■ **Your task**
Look through the data below. Pick out the lines holding the string "href".

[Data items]
══════════════════════════════

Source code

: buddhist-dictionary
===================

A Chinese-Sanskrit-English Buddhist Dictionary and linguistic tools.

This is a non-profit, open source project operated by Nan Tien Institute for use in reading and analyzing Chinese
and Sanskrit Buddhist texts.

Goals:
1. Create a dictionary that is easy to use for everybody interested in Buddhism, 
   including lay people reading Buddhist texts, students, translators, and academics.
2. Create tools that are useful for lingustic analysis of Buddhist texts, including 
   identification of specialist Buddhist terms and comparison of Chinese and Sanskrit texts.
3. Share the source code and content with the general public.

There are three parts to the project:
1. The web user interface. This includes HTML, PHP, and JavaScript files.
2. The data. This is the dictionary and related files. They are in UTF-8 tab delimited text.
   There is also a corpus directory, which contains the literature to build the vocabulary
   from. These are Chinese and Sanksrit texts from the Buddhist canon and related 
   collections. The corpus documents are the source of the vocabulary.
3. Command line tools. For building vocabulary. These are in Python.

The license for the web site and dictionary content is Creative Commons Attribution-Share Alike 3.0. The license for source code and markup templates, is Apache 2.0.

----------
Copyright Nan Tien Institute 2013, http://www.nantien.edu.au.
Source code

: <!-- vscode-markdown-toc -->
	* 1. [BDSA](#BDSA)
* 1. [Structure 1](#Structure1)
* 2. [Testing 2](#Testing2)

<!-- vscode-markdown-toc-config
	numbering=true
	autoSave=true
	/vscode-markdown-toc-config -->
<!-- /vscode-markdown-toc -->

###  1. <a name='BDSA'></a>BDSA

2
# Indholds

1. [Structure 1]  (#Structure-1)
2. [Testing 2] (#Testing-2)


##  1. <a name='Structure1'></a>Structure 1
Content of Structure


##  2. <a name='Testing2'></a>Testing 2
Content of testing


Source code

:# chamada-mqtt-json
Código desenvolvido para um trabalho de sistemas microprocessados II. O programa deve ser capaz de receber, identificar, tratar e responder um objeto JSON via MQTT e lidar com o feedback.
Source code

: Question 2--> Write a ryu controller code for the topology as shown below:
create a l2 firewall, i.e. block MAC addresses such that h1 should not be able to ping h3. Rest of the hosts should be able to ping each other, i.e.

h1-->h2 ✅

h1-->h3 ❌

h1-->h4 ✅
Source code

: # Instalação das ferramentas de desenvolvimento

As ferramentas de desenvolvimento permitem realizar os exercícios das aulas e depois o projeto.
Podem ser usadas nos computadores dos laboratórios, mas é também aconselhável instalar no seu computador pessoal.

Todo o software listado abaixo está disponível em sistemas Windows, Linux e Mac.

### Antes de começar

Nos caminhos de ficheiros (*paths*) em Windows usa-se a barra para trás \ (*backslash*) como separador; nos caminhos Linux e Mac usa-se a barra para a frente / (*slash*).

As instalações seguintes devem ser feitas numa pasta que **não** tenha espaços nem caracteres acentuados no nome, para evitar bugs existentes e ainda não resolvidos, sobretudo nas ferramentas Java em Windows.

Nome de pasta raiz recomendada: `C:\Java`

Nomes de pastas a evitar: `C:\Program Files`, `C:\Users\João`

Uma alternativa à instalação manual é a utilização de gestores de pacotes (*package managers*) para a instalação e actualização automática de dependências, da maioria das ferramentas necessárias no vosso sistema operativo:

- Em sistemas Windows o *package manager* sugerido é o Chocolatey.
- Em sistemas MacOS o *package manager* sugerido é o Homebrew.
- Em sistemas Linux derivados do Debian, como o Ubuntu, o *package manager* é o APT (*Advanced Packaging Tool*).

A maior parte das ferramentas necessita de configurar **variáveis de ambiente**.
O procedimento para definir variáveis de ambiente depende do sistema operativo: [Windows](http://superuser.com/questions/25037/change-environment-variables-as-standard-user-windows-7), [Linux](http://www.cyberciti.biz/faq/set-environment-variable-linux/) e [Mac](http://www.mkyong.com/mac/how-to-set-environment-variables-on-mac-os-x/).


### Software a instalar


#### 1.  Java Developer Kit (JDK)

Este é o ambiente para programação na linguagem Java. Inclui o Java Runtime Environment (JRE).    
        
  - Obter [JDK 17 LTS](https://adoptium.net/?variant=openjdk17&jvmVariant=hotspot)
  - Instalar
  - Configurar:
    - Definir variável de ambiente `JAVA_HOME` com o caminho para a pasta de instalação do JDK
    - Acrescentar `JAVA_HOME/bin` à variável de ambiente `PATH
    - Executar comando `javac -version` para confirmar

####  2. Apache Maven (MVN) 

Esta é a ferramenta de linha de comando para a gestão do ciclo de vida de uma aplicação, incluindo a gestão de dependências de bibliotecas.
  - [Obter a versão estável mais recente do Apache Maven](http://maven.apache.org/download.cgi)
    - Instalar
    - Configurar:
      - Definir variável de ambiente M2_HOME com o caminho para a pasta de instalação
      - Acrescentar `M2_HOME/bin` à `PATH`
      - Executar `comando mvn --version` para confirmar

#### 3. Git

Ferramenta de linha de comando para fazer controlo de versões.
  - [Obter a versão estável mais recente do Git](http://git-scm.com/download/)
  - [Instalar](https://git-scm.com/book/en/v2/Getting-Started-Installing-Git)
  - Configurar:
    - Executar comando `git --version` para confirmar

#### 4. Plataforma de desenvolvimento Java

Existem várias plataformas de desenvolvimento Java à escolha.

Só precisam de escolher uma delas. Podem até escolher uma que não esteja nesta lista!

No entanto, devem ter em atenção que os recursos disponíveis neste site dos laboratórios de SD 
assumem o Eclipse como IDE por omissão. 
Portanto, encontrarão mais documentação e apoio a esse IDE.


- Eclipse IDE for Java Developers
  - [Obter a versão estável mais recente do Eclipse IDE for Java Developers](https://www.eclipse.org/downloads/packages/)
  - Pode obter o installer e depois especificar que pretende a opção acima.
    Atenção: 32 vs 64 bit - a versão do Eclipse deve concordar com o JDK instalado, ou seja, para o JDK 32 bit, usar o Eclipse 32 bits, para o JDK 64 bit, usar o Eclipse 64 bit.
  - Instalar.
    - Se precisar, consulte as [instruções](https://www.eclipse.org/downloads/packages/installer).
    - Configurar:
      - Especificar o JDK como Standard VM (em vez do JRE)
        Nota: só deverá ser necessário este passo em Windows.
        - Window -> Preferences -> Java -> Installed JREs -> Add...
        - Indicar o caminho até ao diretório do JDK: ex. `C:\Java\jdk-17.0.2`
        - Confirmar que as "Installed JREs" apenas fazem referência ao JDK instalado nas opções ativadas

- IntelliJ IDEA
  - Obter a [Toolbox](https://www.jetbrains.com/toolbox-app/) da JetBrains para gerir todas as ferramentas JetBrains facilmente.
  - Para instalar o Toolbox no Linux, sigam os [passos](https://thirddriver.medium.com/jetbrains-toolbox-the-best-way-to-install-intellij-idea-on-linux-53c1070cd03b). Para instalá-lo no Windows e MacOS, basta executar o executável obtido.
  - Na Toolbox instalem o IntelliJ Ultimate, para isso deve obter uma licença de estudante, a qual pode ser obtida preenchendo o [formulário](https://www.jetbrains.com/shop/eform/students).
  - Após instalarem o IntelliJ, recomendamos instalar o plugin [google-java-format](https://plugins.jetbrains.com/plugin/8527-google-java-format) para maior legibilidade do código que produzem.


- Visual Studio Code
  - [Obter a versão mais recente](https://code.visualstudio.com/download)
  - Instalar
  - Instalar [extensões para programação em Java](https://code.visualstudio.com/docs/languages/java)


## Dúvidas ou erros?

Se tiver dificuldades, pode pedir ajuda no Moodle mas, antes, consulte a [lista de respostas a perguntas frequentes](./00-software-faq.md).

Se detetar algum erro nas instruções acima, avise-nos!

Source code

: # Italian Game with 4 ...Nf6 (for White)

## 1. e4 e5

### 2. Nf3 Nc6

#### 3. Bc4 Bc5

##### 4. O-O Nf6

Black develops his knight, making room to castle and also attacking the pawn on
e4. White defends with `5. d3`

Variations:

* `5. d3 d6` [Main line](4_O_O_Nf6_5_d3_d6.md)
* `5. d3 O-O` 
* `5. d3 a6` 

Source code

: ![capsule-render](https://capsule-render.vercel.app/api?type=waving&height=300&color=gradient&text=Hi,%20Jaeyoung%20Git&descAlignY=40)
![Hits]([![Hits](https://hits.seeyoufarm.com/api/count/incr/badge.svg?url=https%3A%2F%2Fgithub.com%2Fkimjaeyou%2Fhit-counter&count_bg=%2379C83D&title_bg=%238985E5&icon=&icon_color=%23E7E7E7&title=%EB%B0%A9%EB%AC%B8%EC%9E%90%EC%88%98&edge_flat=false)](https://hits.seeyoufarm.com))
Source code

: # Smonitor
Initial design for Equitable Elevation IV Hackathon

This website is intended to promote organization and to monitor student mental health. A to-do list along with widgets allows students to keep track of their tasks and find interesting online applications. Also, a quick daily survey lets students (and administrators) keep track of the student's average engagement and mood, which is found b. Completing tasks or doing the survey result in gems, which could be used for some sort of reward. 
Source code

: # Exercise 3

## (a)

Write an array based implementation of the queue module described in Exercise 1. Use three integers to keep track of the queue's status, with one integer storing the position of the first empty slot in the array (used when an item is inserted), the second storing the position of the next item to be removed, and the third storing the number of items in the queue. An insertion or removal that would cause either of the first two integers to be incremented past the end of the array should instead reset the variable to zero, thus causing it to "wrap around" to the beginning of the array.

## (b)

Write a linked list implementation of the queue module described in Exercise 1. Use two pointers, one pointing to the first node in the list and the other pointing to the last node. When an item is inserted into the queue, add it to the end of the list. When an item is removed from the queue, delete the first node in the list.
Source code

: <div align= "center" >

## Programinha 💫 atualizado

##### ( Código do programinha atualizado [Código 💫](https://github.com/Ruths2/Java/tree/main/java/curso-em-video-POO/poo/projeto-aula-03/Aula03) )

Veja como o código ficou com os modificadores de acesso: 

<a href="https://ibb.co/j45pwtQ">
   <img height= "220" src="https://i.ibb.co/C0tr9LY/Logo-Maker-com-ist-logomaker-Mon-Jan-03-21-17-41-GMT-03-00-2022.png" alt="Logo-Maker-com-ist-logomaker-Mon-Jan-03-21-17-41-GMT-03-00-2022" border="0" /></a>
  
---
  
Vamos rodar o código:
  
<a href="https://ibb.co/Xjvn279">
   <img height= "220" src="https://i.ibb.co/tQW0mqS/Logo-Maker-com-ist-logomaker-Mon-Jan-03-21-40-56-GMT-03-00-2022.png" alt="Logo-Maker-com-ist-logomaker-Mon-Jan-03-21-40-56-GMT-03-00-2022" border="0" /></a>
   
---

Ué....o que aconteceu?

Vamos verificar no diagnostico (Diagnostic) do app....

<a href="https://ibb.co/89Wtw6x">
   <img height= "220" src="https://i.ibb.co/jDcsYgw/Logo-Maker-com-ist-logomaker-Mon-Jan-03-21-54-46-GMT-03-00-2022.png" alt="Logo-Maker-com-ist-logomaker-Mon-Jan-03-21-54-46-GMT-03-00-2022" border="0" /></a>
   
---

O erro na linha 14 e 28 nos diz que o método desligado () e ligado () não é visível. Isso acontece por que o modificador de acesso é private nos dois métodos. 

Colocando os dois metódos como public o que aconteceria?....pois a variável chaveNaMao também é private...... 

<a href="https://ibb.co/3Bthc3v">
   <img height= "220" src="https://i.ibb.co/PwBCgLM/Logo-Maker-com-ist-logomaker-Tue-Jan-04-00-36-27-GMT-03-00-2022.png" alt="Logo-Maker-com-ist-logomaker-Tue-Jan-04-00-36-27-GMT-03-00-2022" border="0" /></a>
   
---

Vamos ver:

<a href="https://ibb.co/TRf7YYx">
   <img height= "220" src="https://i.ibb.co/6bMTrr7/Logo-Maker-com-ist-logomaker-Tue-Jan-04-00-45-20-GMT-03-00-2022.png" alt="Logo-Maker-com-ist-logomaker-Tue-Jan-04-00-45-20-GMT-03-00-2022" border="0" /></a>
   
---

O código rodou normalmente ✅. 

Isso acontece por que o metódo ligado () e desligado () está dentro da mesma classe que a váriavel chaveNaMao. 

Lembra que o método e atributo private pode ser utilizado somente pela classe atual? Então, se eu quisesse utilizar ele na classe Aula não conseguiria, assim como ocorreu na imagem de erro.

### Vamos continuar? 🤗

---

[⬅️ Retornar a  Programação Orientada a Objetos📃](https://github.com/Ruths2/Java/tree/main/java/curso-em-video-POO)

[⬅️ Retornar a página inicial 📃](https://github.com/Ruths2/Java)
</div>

══════════════════════════════

■ **Expected output**
<a href="https://ibb.co/j45pwtQ">
<a href="https://ibb.co/Xjvn279">
<a href="https://ibb.co/89Wtw6x">
<a href="https://ibb.co/3Bthc3v">
<a href="https://ibb.co/TRf7YYx">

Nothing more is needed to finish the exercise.